Two recent international sports events in German-speaking countries have attracted widespread international interest, not only among sport fans: the 2006 FIFA World Cup Germany™ and UEFA EURO 2008 in Austria and Switzerland.
During the planning phase of the FIFA World Cup, Germany was conscious of the fact that global sports events on that scale cannot but have an effect on the international image of the host country. Major sports events can therefore be used as a means of improving a nation's global image. This is exactly what Germany intended and went on to achieve. Now, in 2008, the year of the European championship in Austria and in Switzerland, an analysis has been presented about the influence it was hoped the FIFA World Cup would have, and what it did, in fact, achieve.
The paper shows how Germany was perceived by FIFA World Cup viewers and selected interviewees before the tournament began, how the World Cup was expected to contribute to changing Germany's image abroad, and how that changed in the course of the championship. In so doing, this report discusses the meaning of the term 'image' and Germany's reputation in other countries. The report outlines the kind of stereotypical expectations people coming to Germany had as far as the country and its inhabitants were concerned, how such stereotypes developed, and what potential there was to change them. The analysis shows that today's mass sports events are ideal platforms for significantly improving the reputation of a country on a global level.
Pressing home the advantage
The paper also gives an overview of how the German government, the Local Organising Committee and other stakeholders sought to make use of the event for public relations purposes. On the basis of media reports from all over the world, it analyses the views journalists had of Germany when they started their reports and then shows how the image reflected in those reports changed in the course of the tournament. These findings are then compared with data compiled by FIFA and the German tourist board (DZT), based on international research they had commissioned on four continents (except Australia). Those findings are then complemented by research carried out by one of the authors of this paper in Australia. This additional research was initially intended to evaluate whether the messages from Germany would reach as far as down under and secondly, whether the reports from the Australian media would differ from those of the fans who actually travelled to Germany for the FIFA World Cup.

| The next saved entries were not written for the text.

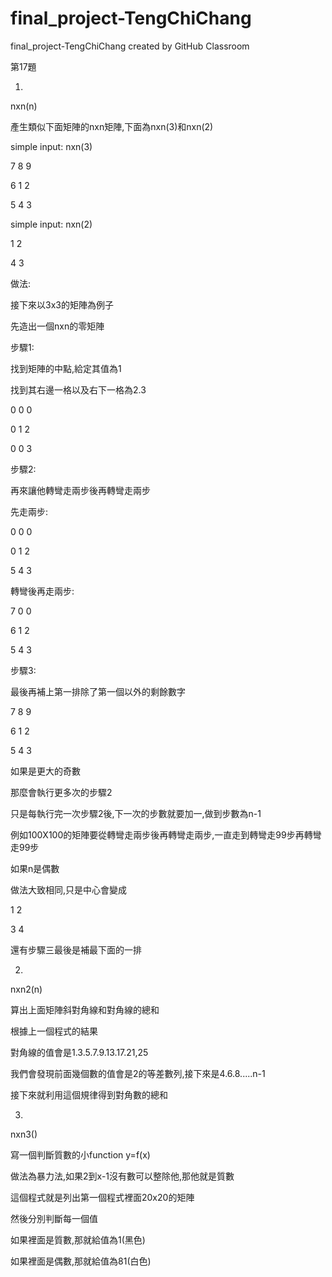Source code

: # final_project-TengChiChang
final_project-TengChiChang created by GitHub Classroom

第17題

1.

nxn(n) 

產生類似下面矩陣的nxn矩陣,下面為nxn(3)和nxn(2)

simple input: nxn(3)

7     8     9

6     1     2

5     4     3

simple input: nxn(2)

1     2

4     3

做法:

接下來以3x3的矩陣為例子

先造出一個nxn的零矩陣


步驟1:

找到矩陣的中點,給定其值為1

找到其右邊一格以及右下一格為2.3

0     0     0

0     1     2

0     0     3

步驟2:

再來讓他轉彎走兩步後再轉彎走兩步

先走兩步:

0     0     0

0     1     2

5     4     3

轉彎後再走兩步:

7     0     0

6     1     2

5     4     3


步驟3:

最後再補上第一排除了第一個以外的剩餘數字

7     8     9

6     1     2

5     4     3

如果是更大的奇數

那麼會執行更多次的步驟2

只是每執行完一次步驟2後,下一次的步數就要加一,做到步數為n-1

例如100X100的矩陣要從轉彎走兩步後再轉彎走兩步,一直走到轉彎走99步再轉彎走99步

如果n是偶數

做法大致相同,只是中心會變成

1     2

3     4

還有步驟三最後是補最下面的一排

2.

nxn2(n)

算出上面矩陣斜對角線和對角線的總和

根據上一個程式的結果

對角線的值會是1.3.5.7.9.13.17.21,25

我們會發現前面幾個數的值會是2的等差數列,接下來是4.6.8.....n-1

接下來就利用這個規律得到對角數的總和

3.

nxn3()



寫一個判斷質數的小function y=f(x)

做法為暴力法,如果2到x-1沒有數可以整除他,那他就是質數

這個程式就是列出第一個程式裡面20x20的矩陣

然後分別判斷每一個值

如果裡面是質數,那就給值為1(黑色)

如果裡面是偶數,那就給值為81(白色)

The core questions addressed in this paper are: what were the main elements of Germany's image before the FIFA World Cup began, as reflected by the media and the people interviewed in Australia, which of them remained more or less unchanged during the event, and which were altered and possible reasons why.
In short, the answer is that Sporting events on the scale of the FIFA World Cup are capable of significantly changing a country's global reputation and planned and intensive communication in the course of such an event is an effective tool for developing a positive national image globally.